In case you’re wondering how this first week of class went, allow me a brief, illustrative anecdote: I was intending to update here on Tuesday night, after the second day of class. Instead, I fell asleep in the laundromat over my notes on vital signs.

What I’d really like to tell you is that this week wasn’t as tough as I thought it would be, that I had just psyched myself out in advance and been worried for nothing – but that isn’t the truth. The truth is that I came home after 7 hours of class on Monday and reported to RP that the day had been terrifying, and that I came home on Tuesday after 11 hours of class half-convinced that this whole grad school plan was really, REALLY not going to work out.

Thank goodness I didn’t post on Tuesday night, hm?

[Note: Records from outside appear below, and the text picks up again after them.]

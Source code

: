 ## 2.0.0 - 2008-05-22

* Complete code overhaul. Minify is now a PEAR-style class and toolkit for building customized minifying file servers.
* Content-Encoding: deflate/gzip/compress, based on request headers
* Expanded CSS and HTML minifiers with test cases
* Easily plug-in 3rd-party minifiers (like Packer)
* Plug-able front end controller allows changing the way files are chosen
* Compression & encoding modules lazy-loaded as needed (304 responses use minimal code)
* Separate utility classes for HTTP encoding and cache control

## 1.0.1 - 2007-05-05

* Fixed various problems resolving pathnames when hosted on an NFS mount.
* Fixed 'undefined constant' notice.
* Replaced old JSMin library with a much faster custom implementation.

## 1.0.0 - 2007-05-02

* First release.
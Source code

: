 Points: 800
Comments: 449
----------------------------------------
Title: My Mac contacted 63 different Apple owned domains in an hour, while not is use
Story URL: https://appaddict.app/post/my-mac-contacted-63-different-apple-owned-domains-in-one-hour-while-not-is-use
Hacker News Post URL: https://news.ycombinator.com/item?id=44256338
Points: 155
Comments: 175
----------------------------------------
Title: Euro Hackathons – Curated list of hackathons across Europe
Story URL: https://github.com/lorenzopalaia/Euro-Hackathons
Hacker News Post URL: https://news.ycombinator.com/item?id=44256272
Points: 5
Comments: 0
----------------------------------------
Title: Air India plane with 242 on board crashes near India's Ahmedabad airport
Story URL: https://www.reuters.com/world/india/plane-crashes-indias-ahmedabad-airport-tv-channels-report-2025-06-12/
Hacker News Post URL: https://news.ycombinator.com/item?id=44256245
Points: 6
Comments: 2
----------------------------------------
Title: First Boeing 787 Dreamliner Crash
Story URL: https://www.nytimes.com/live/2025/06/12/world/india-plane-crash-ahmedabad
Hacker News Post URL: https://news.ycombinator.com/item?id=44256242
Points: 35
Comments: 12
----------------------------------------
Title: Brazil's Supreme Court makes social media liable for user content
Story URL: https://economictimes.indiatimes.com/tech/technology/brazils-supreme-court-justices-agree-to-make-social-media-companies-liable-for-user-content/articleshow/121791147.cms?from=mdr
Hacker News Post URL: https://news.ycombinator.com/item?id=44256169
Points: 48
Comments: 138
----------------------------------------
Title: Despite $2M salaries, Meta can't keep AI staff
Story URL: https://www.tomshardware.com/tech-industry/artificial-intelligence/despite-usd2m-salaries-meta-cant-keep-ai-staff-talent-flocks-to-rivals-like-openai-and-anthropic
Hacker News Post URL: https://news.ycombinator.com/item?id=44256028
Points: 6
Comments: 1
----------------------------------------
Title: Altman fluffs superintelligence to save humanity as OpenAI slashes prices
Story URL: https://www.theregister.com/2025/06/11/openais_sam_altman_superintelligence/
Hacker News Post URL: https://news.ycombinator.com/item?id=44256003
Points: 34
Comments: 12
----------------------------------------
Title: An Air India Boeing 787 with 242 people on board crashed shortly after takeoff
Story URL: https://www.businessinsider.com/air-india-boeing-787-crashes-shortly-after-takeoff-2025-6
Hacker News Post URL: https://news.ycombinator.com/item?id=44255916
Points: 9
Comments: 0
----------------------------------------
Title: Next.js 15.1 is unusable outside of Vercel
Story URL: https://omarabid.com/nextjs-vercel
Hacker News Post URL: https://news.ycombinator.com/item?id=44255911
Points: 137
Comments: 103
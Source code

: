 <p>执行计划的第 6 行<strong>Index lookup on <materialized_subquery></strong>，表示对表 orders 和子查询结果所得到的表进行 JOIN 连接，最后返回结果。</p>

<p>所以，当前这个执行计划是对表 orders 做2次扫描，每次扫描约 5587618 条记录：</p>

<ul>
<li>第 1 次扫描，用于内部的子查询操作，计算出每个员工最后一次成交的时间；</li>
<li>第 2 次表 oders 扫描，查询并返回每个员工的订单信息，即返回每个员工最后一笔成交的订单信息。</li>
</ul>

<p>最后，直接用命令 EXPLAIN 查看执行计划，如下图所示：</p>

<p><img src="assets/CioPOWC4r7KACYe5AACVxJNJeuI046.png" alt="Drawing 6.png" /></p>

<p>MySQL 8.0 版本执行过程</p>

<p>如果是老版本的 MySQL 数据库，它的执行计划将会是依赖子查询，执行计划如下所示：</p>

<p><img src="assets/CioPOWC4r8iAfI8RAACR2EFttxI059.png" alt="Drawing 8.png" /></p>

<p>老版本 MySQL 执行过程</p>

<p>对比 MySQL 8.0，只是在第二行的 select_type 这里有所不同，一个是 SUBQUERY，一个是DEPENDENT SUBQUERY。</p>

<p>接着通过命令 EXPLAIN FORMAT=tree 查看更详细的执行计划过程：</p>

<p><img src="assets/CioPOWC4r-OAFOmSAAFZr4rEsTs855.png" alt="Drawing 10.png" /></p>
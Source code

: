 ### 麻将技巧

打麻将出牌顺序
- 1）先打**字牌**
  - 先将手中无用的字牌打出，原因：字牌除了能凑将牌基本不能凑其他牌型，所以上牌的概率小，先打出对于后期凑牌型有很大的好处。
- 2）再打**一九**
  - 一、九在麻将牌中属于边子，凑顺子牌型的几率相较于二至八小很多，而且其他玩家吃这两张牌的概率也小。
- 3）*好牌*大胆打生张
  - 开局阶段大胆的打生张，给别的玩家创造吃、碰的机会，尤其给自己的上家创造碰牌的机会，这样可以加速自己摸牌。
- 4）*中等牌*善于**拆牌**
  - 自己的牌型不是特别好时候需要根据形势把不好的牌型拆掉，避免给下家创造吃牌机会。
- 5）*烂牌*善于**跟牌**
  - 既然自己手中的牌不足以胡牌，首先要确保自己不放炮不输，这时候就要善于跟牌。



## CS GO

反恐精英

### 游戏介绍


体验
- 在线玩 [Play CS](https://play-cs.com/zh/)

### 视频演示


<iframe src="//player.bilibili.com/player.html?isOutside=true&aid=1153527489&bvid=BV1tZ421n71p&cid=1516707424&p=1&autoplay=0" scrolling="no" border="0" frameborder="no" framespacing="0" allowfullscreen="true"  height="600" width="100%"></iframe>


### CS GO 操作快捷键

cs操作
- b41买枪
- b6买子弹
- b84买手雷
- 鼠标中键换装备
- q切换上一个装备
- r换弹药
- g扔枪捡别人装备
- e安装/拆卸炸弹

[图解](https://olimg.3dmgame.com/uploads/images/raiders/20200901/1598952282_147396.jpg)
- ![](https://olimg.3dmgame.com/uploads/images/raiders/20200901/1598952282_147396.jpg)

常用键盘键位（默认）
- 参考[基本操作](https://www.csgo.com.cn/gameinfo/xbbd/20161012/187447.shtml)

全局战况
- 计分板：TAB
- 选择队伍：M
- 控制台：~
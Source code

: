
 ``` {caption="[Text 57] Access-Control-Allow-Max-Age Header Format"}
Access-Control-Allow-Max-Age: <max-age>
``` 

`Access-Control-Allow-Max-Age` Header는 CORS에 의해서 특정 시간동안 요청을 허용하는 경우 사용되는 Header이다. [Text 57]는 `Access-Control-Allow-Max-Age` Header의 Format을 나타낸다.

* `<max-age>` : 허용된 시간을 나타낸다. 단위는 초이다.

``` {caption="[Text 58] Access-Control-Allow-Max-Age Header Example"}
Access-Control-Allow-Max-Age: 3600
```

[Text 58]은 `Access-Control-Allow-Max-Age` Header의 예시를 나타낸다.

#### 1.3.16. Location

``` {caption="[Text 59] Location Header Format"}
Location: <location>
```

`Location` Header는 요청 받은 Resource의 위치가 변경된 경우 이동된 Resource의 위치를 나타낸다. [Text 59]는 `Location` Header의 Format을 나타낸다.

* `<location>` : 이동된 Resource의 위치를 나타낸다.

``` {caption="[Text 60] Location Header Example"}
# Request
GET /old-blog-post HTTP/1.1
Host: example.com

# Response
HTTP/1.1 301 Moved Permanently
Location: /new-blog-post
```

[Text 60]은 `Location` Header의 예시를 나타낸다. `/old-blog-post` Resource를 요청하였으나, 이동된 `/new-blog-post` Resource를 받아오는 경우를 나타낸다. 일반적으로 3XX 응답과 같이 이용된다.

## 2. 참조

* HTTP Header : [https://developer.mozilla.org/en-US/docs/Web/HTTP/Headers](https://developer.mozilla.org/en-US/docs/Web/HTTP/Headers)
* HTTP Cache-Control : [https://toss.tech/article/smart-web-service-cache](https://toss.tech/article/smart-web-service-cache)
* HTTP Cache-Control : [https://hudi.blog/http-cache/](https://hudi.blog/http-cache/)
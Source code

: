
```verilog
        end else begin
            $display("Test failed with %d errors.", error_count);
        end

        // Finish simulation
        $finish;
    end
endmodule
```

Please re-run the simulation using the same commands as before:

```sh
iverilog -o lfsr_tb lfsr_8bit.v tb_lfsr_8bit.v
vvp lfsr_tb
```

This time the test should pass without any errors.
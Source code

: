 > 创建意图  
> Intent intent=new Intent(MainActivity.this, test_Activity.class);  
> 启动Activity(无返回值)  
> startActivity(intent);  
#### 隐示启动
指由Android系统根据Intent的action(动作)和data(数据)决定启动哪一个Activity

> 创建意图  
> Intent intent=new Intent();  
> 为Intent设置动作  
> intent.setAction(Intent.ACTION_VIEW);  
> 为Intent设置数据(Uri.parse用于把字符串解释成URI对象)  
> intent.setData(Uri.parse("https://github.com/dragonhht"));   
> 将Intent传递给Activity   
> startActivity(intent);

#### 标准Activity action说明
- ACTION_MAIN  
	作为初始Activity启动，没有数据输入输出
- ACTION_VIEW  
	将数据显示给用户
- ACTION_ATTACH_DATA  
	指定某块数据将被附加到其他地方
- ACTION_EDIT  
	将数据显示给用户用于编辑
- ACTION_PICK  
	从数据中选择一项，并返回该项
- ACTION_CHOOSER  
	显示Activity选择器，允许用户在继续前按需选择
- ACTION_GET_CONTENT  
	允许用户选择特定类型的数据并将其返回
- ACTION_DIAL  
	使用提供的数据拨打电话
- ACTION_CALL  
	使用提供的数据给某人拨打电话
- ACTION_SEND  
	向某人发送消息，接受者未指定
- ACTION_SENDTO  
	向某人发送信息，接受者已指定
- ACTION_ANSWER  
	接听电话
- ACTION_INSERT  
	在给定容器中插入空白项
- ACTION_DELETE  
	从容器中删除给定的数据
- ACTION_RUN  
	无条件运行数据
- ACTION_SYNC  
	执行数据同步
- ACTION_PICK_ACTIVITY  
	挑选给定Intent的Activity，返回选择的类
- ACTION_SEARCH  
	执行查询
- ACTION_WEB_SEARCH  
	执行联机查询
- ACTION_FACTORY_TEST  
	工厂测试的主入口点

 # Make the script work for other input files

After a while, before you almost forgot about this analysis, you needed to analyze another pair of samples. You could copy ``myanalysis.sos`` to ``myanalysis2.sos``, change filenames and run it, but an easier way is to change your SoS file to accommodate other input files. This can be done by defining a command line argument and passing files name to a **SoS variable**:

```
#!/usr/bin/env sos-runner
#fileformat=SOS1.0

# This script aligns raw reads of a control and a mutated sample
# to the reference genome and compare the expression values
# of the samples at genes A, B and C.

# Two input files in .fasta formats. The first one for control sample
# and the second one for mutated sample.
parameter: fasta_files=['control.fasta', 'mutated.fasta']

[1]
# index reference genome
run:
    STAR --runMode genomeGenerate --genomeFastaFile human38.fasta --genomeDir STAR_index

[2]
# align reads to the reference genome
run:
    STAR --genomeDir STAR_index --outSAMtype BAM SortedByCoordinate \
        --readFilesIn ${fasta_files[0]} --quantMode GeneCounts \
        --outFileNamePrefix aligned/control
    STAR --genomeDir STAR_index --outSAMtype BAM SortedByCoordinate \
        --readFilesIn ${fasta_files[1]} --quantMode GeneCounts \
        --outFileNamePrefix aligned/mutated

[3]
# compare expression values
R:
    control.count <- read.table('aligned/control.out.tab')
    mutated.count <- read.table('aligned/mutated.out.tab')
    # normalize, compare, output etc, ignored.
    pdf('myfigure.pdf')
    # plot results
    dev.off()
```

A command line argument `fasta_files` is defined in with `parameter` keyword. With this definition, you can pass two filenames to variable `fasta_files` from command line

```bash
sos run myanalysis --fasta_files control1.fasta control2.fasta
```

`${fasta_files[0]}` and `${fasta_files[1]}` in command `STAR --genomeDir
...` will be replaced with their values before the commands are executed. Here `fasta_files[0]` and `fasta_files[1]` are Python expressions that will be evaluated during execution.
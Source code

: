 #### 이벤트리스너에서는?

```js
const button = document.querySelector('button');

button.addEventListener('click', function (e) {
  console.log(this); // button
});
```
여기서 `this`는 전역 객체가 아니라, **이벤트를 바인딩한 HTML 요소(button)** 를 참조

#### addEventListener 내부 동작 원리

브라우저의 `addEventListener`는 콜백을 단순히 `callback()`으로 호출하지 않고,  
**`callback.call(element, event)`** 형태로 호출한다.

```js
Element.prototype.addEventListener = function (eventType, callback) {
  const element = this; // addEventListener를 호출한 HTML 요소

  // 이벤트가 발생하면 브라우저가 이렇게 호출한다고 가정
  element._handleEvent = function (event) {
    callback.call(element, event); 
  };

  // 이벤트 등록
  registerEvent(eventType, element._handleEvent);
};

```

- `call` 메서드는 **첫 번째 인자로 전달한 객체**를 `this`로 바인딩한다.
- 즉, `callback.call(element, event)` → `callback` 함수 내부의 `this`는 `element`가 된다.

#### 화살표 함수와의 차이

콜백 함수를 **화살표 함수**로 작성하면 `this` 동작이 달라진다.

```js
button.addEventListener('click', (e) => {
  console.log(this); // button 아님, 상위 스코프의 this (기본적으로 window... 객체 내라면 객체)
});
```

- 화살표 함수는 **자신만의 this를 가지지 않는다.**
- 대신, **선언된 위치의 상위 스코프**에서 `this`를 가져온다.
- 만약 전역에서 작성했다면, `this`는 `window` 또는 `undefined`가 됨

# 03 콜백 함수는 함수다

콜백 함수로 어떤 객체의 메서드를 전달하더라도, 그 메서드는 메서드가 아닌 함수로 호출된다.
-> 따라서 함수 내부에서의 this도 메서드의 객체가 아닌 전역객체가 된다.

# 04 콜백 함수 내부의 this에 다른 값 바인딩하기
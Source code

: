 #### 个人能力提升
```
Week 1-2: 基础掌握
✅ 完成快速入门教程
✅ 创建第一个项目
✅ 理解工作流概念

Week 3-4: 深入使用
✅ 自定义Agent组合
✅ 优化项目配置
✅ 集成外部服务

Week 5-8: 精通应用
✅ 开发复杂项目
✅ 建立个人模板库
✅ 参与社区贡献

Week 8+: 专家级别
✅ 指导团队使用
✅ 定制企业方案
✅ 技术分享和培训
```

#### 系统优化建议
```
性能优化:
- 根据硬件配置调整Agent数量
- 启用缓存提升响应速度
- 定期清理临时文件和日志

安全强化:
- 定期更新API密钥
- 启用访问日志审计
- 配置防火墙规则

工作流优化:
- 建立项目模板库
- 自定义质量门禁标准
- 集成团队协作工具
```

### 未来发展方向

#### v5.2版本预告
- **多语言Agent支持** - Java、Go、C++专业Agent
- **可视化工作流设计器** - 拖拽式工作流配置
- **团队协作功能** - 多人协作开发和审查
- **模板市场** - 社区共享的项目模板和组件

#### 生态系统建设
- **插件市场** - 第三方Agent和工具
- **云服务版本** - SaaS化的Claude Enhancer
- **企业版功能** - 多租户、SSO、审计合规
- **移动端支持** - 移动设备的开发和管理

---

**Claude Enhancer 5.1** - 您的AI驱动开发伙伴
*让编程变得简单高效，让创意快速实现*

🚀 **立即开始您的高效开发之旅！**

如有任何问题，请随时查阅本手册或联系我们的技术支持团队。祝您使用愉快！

I’ve since calmed down. Or rather, I’ve since spent hours and hours studying, and then calmed down. There are a few things that I’ve had to recognize:

  1. I am not being modest when I say this: not everyone in my program is finding this as difficult as I am. I think mostly what this summer is exposing is what each of us has just been doing; I have classmates who just graduated from other institutions with degrees in biology. I have classmates who have spent the past 5 years as nursing assistants in hospitals. They know a lot more about the topics we’re studying this summer – physiology, say, or physical assessment – than I do. They’re looking pretty relaxed right about now.
  2. Having said that, lots of my classmates are finding this just as difficult as I am. I’ve stopped a few people in the lecture hall during breaks just to confirm that I am not alone in already being sleep-deprived — check. People are already starting to show up to lectures in their pajamas, so I didn’t feel so bad when I looked at myself in the mirror today and noticed that, after only 5 days of lots of stress and less sleep than normal, I look terrible.
  3. The structure of the program means that students are bound to feel overwhelmed at the beginning; not only are we taking seven courses this summer, but we move from topics that are highly abstract to highly concrete as if it were no big deal. Yesterday I spent 8 hours memorizing facts about the nervous system. The day before, I learned how to change a bed pan.
  4. I’m not going to be doing much socializing for a while. Or possibly ever again.
  5. I’m going to be just fine as long as I don’t much other than study.

I was hoping to move through this summer with no problems, and with time to see friends, read novels, and hang out in Prospect Park. Between nursing fundamentals, physical assessment, advanced physiology, and pharmacology, it’s pretty clear that none of those things is going to be happening for the next couple months. And while it’s a little embarrassing to admit, I had been hoping that this process was going to be fun. I can now see that I’m going to have to take a slightly more adversarial position on the whole business, at least for this summer.

Nursing school: I am going to OWN YOU. Watch out!